Novel probe for precise diagnosis of pathological scars

Abstract

Hundreds of skin diseases such like acne, contact dermatitis, rosacea, keloid and skin cancer have plagued human lives physically and psychologically. Mainly caused by genetic or extrinsic factors, skin diseases vary in symptoms and severity greatly - some can be temporary and minor while some can be permanent and life-threatening. One particular example is keloid - a pathological condition caused by over-exuberant fibroblast proliferation after skin injury. In this condition, lesions grow beyond the wound and do not regress over time. This leads to pain, pruritus, contractures and might even progress into skin cancer Current diagnosis of keloid, including clinical visualization, biopsy and spectroscopy; routinely only detect late stage keloid when abundant ECM has already been deposited under the scar. Moreover, such poor diagnosis and understanding of the underlying mechanism is coupled with complex multistage therapy, which pales in patient treatment effectiveness.
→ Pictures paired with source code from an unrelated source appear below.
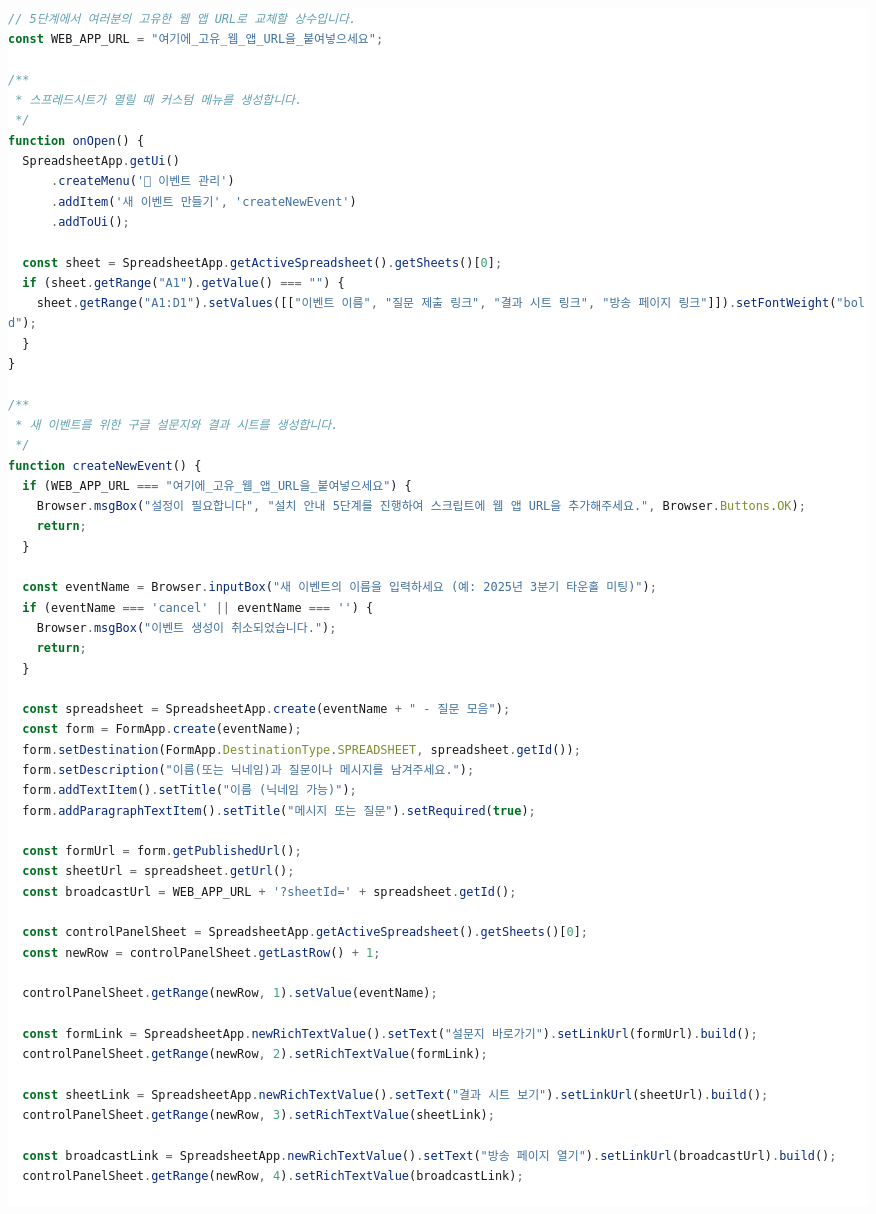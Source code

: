 

```javascript
// 5단계에서 여러분의 고유한 웹 앱 URL로 교체할 상수입니다.
const WEB_APP_URL = "여기에_고유_웹_앱_URL을_붙여넣으세요";

/**
 * 스프레드시트가 열릴 때 커스텀 메뉴를 생성합니다.
 */
function onOpen() {
  SpreadsheetApp.getUi()
      .createMenu('🚀 이벤트 관리')
      .addItem('새 이벤트 만들기', 'createNewEvent')
      .addToUi();
  
  const sheet = SpreadsheetApp.getActiveSpreadsheet().getSheets()[0];
  if (sheet.getRange("A1").getValue() === "") {
    sheet.getRange("A1:D1").setValues([["이벤트 이름", "질문 제출 링크", "결과 시트 링크", "방송 페이지 링크"]]).setFontWeight("bold");
  }
}

/**
 * 새 이벤트를 위한 구글 설문지와 결과 시트를 생성합니다.
 */
function createNewEvent() {
  if (WEB_APP_URL === "여기에_고유_웹_앱_URL을_붙여넣으세요") {
    Browser.msgBox("설정이 필요합니다", "설치 안내 5단계를 진행하여 스크립트에 웹 앱 URL을 추가해주세요.", Browser.Buttons.OK);
    return;
  }

  const eventName = Browser.inputBox("새 이벤트의 이름을 입력하세요 (예: 2025년 3분기 타운홀 미팅)");
  if (eventName === 'cancel' || eventName === '') {
    Browser.msgBox("이벤트 생성이 취소되었습니다.");
    return;
  }
  
  const spreadsheet = SpreadsheetApp.create(eventName + " - 질문 모음");
  const form = FormApp.create(eventName);
  form.setDestination(FormApp.DestinationType.SPREADSHEET, spreadsheet.getId());
  form.setDescription("이름(또는 닉네임)과 질문이나 메시지를 남겨주세요.");
  form.addTextItem().setTitle("이름 (닉네임 가능)");
  form.addParagraphTextItem().setTitle("메시지 또는 질문").setRequired(true);

  const formUrl = form.getPublishedUrl();
  const sheetUrl = spreadsheet.getUrl();
  const broadcastUrl = WEB_APP_URL + '?sheetId=' + spreadsheet.getId();

  const controlPanelSheet = SpreadsheetApp.getActiveSpreadsheet().getSheets()[0];
  const newRow = controlPanelSheet.getLastRow() + 1;

  controlPanelSheet.getRange(newRow, 1).setValue(eventName);

  const formLink = SpreadsheetApp.newRichTextValue().setText("설문지 바로가기").setLinkUrl(formUrl).build();
  controlPanelSheet.getRange(newRow, 2).setRichTextValue(formLink);

  const sheetLink = SpreadsheetApp.newRichTextValue().setText("결과 시트 보기").setLinkUrl(sheetUrl).build();
  controlPanelSheet.getRange(newRow, 3).setRichTextValue(sheetLink);

  const broadcastLink = SpreadsheetApp.newRichTextValue().setText("방송 페이지 열기").setLinkUrl(broadcastUrl).build();
  controlPanelSheet.getRange(newRow, 4).setRichTextValue(broadcastLink);
  
```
Precise, early stage diagnosis of skin diseases such as keloid is a critical step to effective treatment. This involves detecting a target biomarker (e.g. CTGF, FAP-), that is upregulated in disease cells as compared to normal dermal fibroblasts. The development of probes that can specifically target and quantify the biomarker would allow the early diagnosis of keloid for the timely treatment and the monitoring of the response of the scars towards the treatment. Unfortunately, there are lack of such technologies and efforts in the field. This project aims to address this unmet need by characterize a type of transdermal molecular sensors that provide quantitative fluorescence signal based on the concentration of biomarkers. Specifically, for early diagnosis and monitoring of keloid development, a molecular probe is to be designed to detect keloid fibroblast. The potential biomarker that can activate the proposed probe is fibroblast activation protein alpha (FAP-) that is overexpressed in keloid fibroblast comparing to normal fibroblast.